Shut down since 1994, TREAT has the capability of testing fuel for both traditional light-water and sodium-cooled next-generation reactors through the use of fueled-experimental loops inserted within its core. Before the TREAT restarts it’s necessary to evaluate existing data and to design and test the safety of proposed loop assemblies.
Marcum’s team is composed of researchers from the University of Michigan, Massachusetts Institute of Technology (MIT), TerraPower, Harris Thermal Transport Products, and Oak Ridge, Idaho, and Argonne National Laboratories. Utilizing new computational tools, experimental instrumentation, and hardware advancements made in the nuclear field since 1994, they are “developing world-class experimental data which will be used to support evolutionary developments and advancements in safer, more efficient nuclear fuel options,” said Marcum.
To accomplish this work, the team will be split into three groups led by Oregon State University, Massachusetts Institute of Technology, and the University of Michigan.
Marcum’s Oregon State group, including NSE Professor Brian Woods, will conduct a complete thermal hydraulic study focusing on the experimental loops placed within the TREAT Facility.
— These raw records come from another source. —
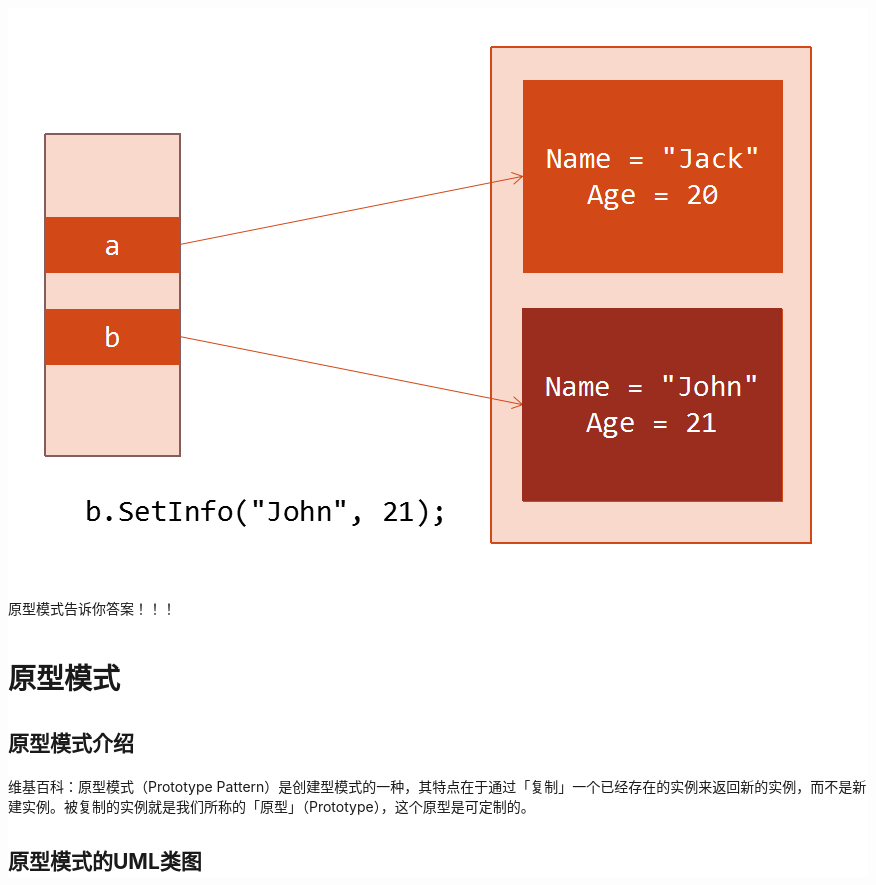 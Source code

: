 ![对象的值的传递](./images/p4.png)

原型模式告诉你答案！！！

# 原型模式

## 原型模式介绍

维基百科：原型模式（Prototype Pattern）是创建型模式的一种，其特点在于通过「复制」一个已经存在的实例来返回新的实例，而不是新建实例。被复制的实例就是我们所称的「原型」（Prototype），这个原型是可定制的。

## 原型模式的UML类图
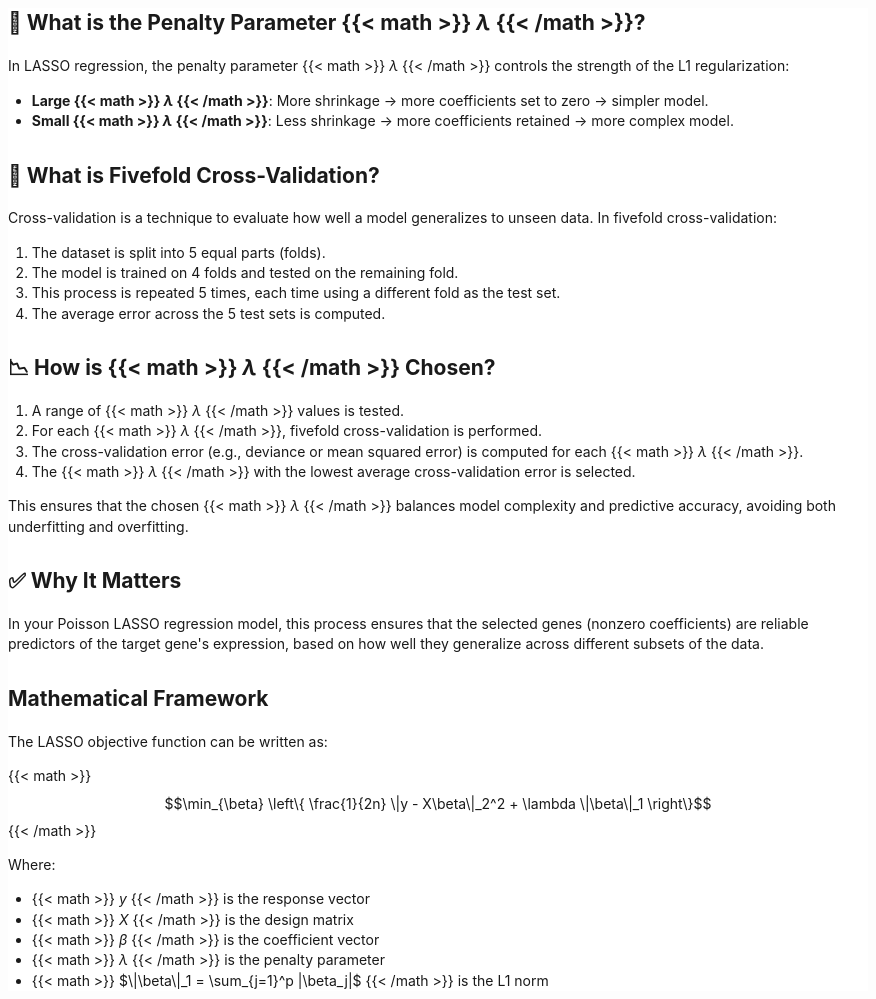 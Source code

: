 ## 🔧 What is the Penalty Parameter {{< math >}} $\lambda$ {{< /math >}}?

In LASSO regression, the penalty parameter {{< math >}} $\lambda$ {{< /math >}} controls the strength of the L1 regularization:

- **Large {{< math >}} $\lambda$ {{< /math >}}**: More shrinkage → more coefficients set to zero → simpler model.
- **Small {{< math >}} $\lambda$ {{< /math >}}**: Less shrinkage → more coefficients retained → more complex model.

## 🔁 What is Fivefold Cross-Validation?

Cross-validation is a technique to evaluate how well a model generalizes to unseen data. In fivefold cross-validation:

1. The dataset is split into 5 equal parts (folds).
2. The model is trained on 4 folds and tested on the remaining fold.
3. This process is repeated 5 times, each time using a different fold as the test set.
4. The average error across the 5 test sets is computed.

## 📉 How is {{< math >}} $\lambda$ {{< /math >}} Chosen?

1. A range of {{< math >}} $\lambda$ {{< /math >}} values is tested.
2. For each {{< math >}} $\lambda$ {{< /math >}}, fivefold cross-validation is performed.
3. The cross-validation error (e.g., deviance or mean squared error) is computed for each {{< math >}} $\lambda$ {{< /math >}}.
4. The {{< math >}} $\lambda$ {{< /math >}} with the lowest average cross-validation error is selected.

This ensures that the chosen {{< math >}} $\lambda$ {{< /math >}} balances model complexity and predictive accuracy, avoiding both underfitting and overfitting.

## ✅ Why It Matters

In your Poisson LASSO regression model, this process ensures that the selected genes (nonzero coefficients) are reliable predictors of the target gene's expression, based on how well they generalize across different subsets of the data.

## Mathematical Framework

The LASSO objective function can be written as:

{{< math >}}
$$\min_{\beta} \left\{ \frac{1}{2n} \|y - X\beta\|_2^2 + \lambda \|\beta\|_1 \right\}$$
{{< /math >}}

Where:
- {{< math >}} $y$ {{< /math >}} is the response vector
- {{< math >}} $X$ {{< /math >}} is the design matrix
- {{< math >}} $\beta$ {{< /math >}} is the coefficient vector
- {{< math >}} $\lambda$ {{< /math >}} is the penalty parameter
- {{< math >}} $\|\beta\|_1 = \sum_{j=1}^p |\beta_j|$ {{< /math >}} is the L1 norm
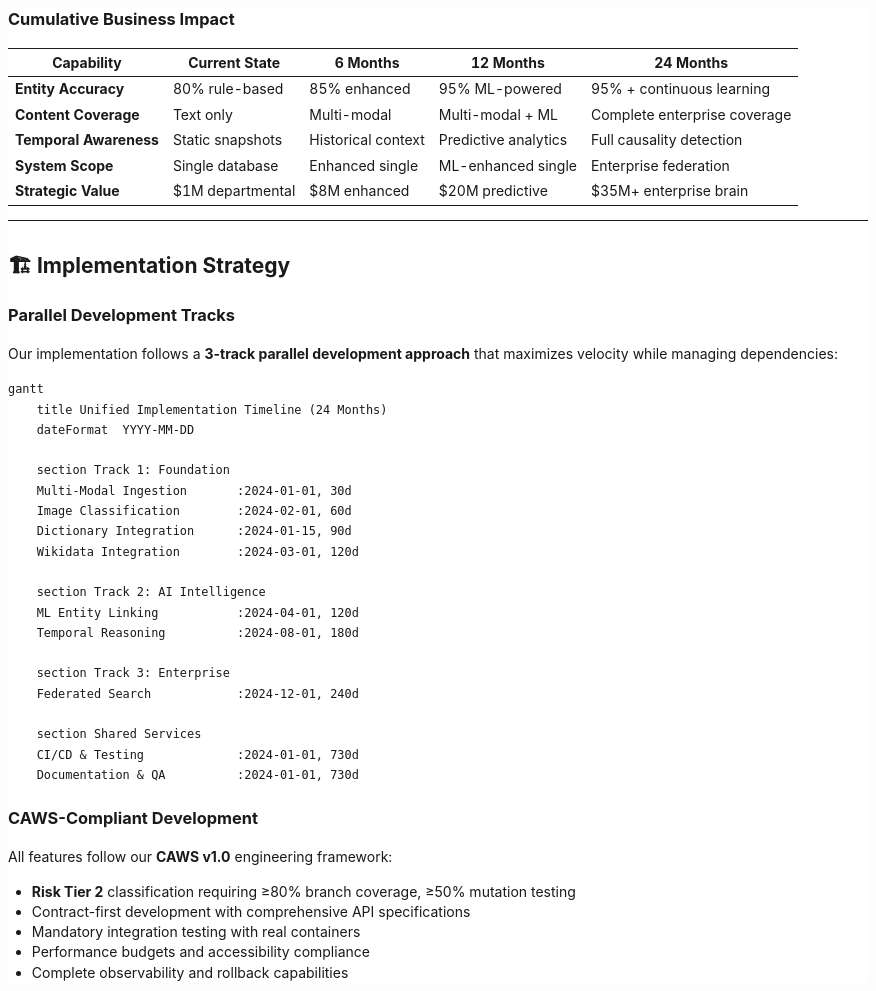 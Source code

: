 ### Cumulative Business Impact

| Capability | Current State | 6 Months | 12 Months | 24 Months |
|------------|---------------|----------|-----------|-----------|
| **Entity Accuracy** | 80% rule-based | 85% enhanced | 95% ML-powered | 95% + continuous learning |
| **Content Coverage** | Text only | Multi-modal | Multi-modal + ML | Complete enterprise coverage |
| **Temporal Awareness** | Static snapshots | Historical context | Predictive analytics | Full causality detection |
| **System Scope** | Single database | Enhanced single | ML-enhanced single | Enterprise federation |
| **Strategic Value** | $1M departmental | $8M enhanced | $20M predictive | $35M+ enterprise brain |

---

## 🏗️ Implementation Strategy

### Parallel Development Tracks

Our implementation follows a **3-track parallel development approach** that maximizes velocity while managing dependencies:

```mermaid
gantt
    title Unified Implementation Timeline (24 Months)
    dateFormat  YYYY-MM-DD
    
    section Track 1: Foundation
    Multi-Modal Ingestion       :2024-01-01, 30d
    Image Classification        :2024-02-01, 60d
    Dictionary Integration      :2024-01-15, 90d
    Wikidata Integration        :2024-03-01, 120d
    
    section Track 2: AI Intelligence
    ML Entity Linking           :2024-04-01, 120d
    Temporal Reasoning          :2024-08-01, 180d
    
    section Track 3: Enterprise
    Federated Search            :2024-12-01, 240d
    
    section Shared Services
    CI/CD & Testing             :2024-01-01, 730d
    Documentation & QA          :2024-01-01, 730d
```

### CAWS-Compliant Development

All features follow our **CAWS v1.0** engineering framework:
- **Risk Tier 2** classification requiring ≥80% branch coverage, ≥50% mutation testing
- Contract-first development with comprehensive API specifications
- Mandatory integration testing with real containers
- Performance budgets and accessibility compliance
- Complete observability and rollback capabilities
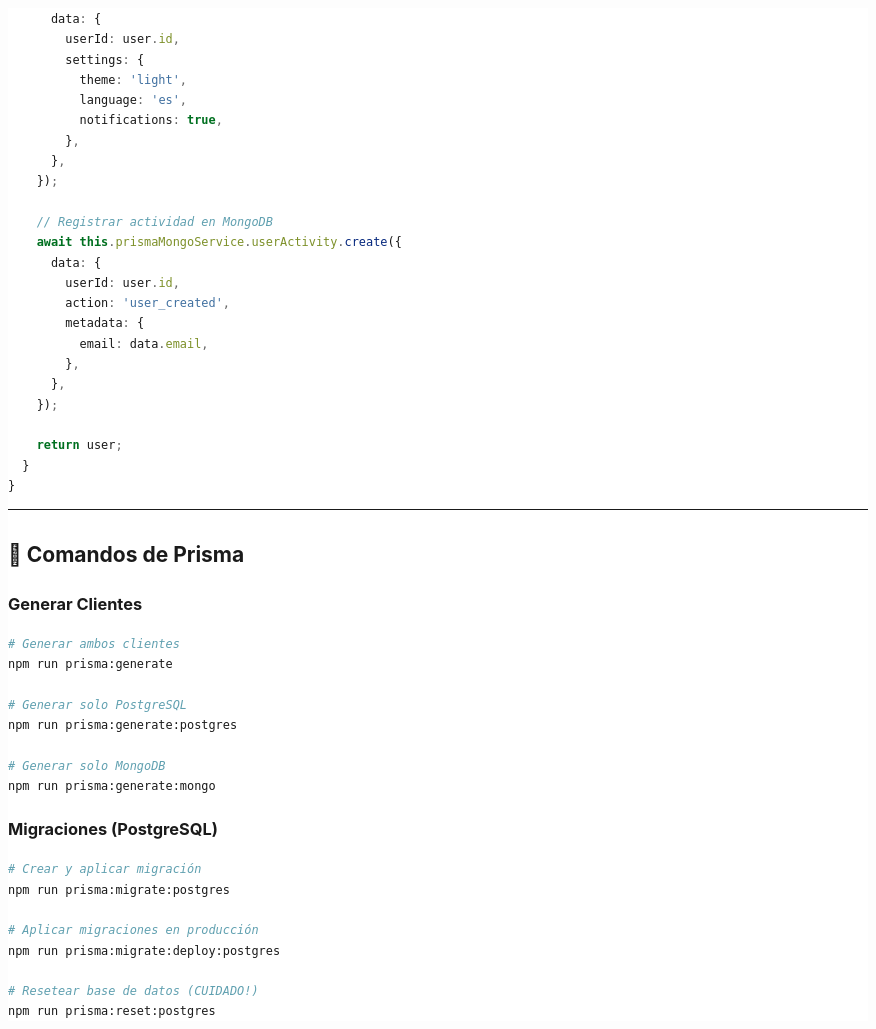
 ```typescript
      data: {
        userId: user.id,
        settings: {
          theme: 'light',
          language: 'es',
          notifications: true,
        },
      },
    });

    // Registrar actividad en MongoDB
    await this.prismaMongoService.userActivity.create({
      data: {
        userId: user.id,
        action: 'user_created',
        metadata: {
          email: data.email,
        },
      },
    });

    return user;
  }
}
```

---

## 📝 Comandos de Prisma

### Generar Clientes

```bash
# Generar ambos clientes
npm run prisma:generate

# Generar solo PostgreSQL
npm run prisma:generate:postgres

# Generar solo MongoDB
npm run prisma:generate:mongo
```

### Migraciones (PostgreSQL)

```bash
# Crear y aplicar migración
npm run prisma:migrate:postgres

# Aplicar migraciones en producción
npm run prisma:migrate:deploy:postgres

# Resetear base de datos (CUIDADO!)
npm run prisma:reset:postgres
```
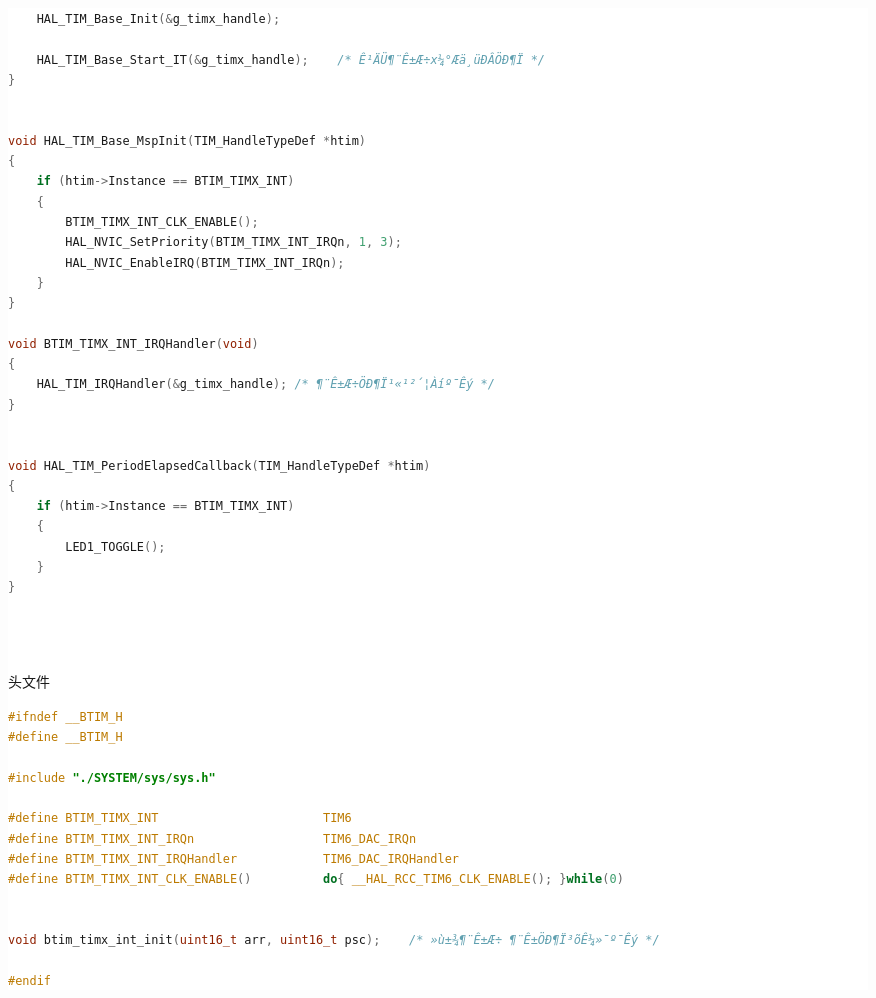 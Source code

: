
 ```c
    HAL_TIM_Base_Init(&g_timx_handle);

    HAL_TIM_Base_Start_IT(&g_timx_handle);    /* Ê¹ÄÜ¶¨Ê±Æ÷x¼°Æä¸üÐÂÖÐ¶Ï */
}


void HAL_TIM_Base_MspInit(TIM_HandleTypeDef *htim)
{
    if (htim->Instance == BTIM_TIMX_INT)
    {
        BTIM_TIMX_INT_CLK_ENABLE();                     
        HAL_NVIC_SetPriority(BTIM_TIMX_INT_IRQn, 1, 3);
        HAL_NVIC_EnableIRQ(BTIM_TIMX_INT_IRQn);        
    }
}

void BTIM_TIMX_INT_IRQHandler(void)
{
    HAL_TIM_IRQHandler(&g_timx_handle); /* ¶¨Ê±Æ÷ÖÐ¶Ï¹«¹²´¦Àíº¯Êý */
}


void HAL_TIM_PeriodElapsedCallback(TIM_HandleTypeDef *htim)
{
    if (htim->Instance == BTIM_TIMX_INT)
    {
        LED1_TOGGLE(); 
    }
}





```



头文件

```c
#ifndef __BTIM_H
#define __BTIM_H

#include "./SYSTEM/sys/sys.h"
 
#define BTIM_TIMX_INT                       TIM6
#define BTIM_TIMX_INT_IRQn                  TIM6_DAC_IRQn
#define BTIM_TIMX_INT_IRQHandler            TIM6_DAC_IRQHandler
#define BTIM_TIMX_INT_CLK_ENABLE()          do{ __HAL_RCC_TIM6_CLK_ENABLE(); }while(0)   


void btim_timx_int_init(uint16_t arr, uint16_t psc);    /* »ù±¾¶¨Ê±Æ÷ ¶¨Ê±ÖÐ¶Ï³õÊ¼»¯º¯Êý */

#endif


```
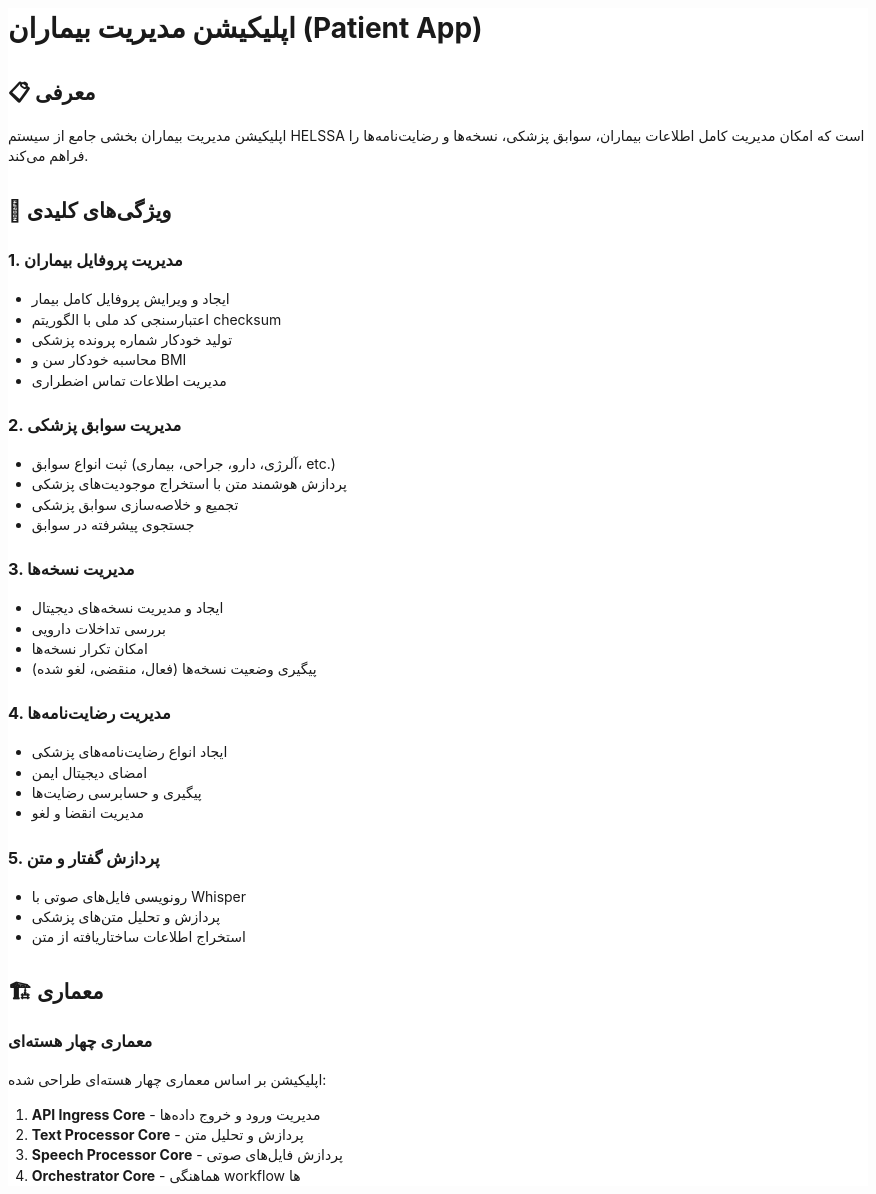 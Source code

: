 # اپلیکیشن مدیریت بیماران (Patient App)

## 📋 معرفی

اپلیکیشن مدیریت بیماران بخشی جامع از سیستم HELSSA است که امکان مدیریت کامل اطلاعات بیماران، سوابق پزشکی، نسخه‌ها و رضایت‌نامه‌ها را فراهم می‌کند.

## 🎯 ویژگی‌های کلیدی

### 1. مدیریت پروفایل بیماران
- ایجاد و ویرایش پروفایل کامل بیمار
- اعتبارسنجی کد ملی با الگوریتم checksum
- تولید خودکار شماره پرونده پزشکی
- محاسبه خودکار سن و BMI
- مدیریت اطلاعات تماس اضطراری

### 2. مدیریت سوابق پزشکی
- ثبت انواع سوابق (آلرژی، دارو، جراحی، بیماری، etc.)
- پردازش هوشمند متن با استخراج موجودیت‌های پزشکی
- تجمیع و خلاصه‌سازی سوابق پزشکی
- جستجوی پیشرفته در سوابق

### 3. مدیریت نسخه‌ها
- ایجاد و مدیریت نسخه‌های دیجیتال
- بررسی تداخلات دارویی
- امکان تکرار نسخه‌ها
- پیگیری وضعیت نسخه‌ها (فعال، منقضی، لغو شده)

### 4. مدیریت رضایت‌نامه‌ها
- ایجاد انواع رضایت‌نامه‌های پزشکی
- امضای دیجیتال ایمن
- پیگیری و حسابرسی رضایت‌ها
- مدیریت انقضا و لغو

### 5. پردازش گفتار و متن
- رونویسی فایل‌های صوتی با Whisper
- پردازش و تحلیل متن‌های پزشکی
- استخراج اطلاعات ساختاریافته از متن

## 🏗️ معماری

### معماری چهار هسته‌ای

اپلیکیشن بر اساس معماری چهار هسته‌ای طراحی شده:

1. **API Ingress Core** - مدیریت ورود و خروج داده‌ها
2. **Text Processor Core** - پردازش و تحلیل متن
3. **Speech Processor Core** - پردازش فایل‌های صوتی
4. **Orchestrator Core** - هماهنگی workflow ها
This project will require construction of a new, one-of-a-kind, large-scale thermal hydraulic experimental facility at NSE.
Design work will start October of 2015 with fabrication slated for summer 2016. The new experimental facility is scheduled for delivery and installation in one of the NSE’s thermal-hydraulic high-bay spaces by September 2016. With this facility, Marcum’s team will be able to test a TREAT Facility loop prototype and yield experimental data that has never been collected.
The University of Michigan group led by Thomas Downar and William Martin, professors of Nuclear Engineering and Radiological Sciences, will focus on a comprehensive neutronics benchmarking analysis of both steady-state and transient conditions.
Following both the neutronics benchmarking and Oregon State’s prototype experimentation, the MIT team in conjunction with Oregon State will design and develop a TREAT Facility instrumentation plan. The MIT group will be led by Lin-Wen Hu, the associate director of research development and utilization at the MIT Nuclear Reactor Laboratory, and research scientist David Carpenter.
Throughout the project, all three groups will work closely with representatives from the national labs and industry working on the TREAT Facility restart, to facilitate the most relevant and impactful outcomes possible. These outcomes will support the licensing of next generation reactors that will provide baseload power more efficiently and safely.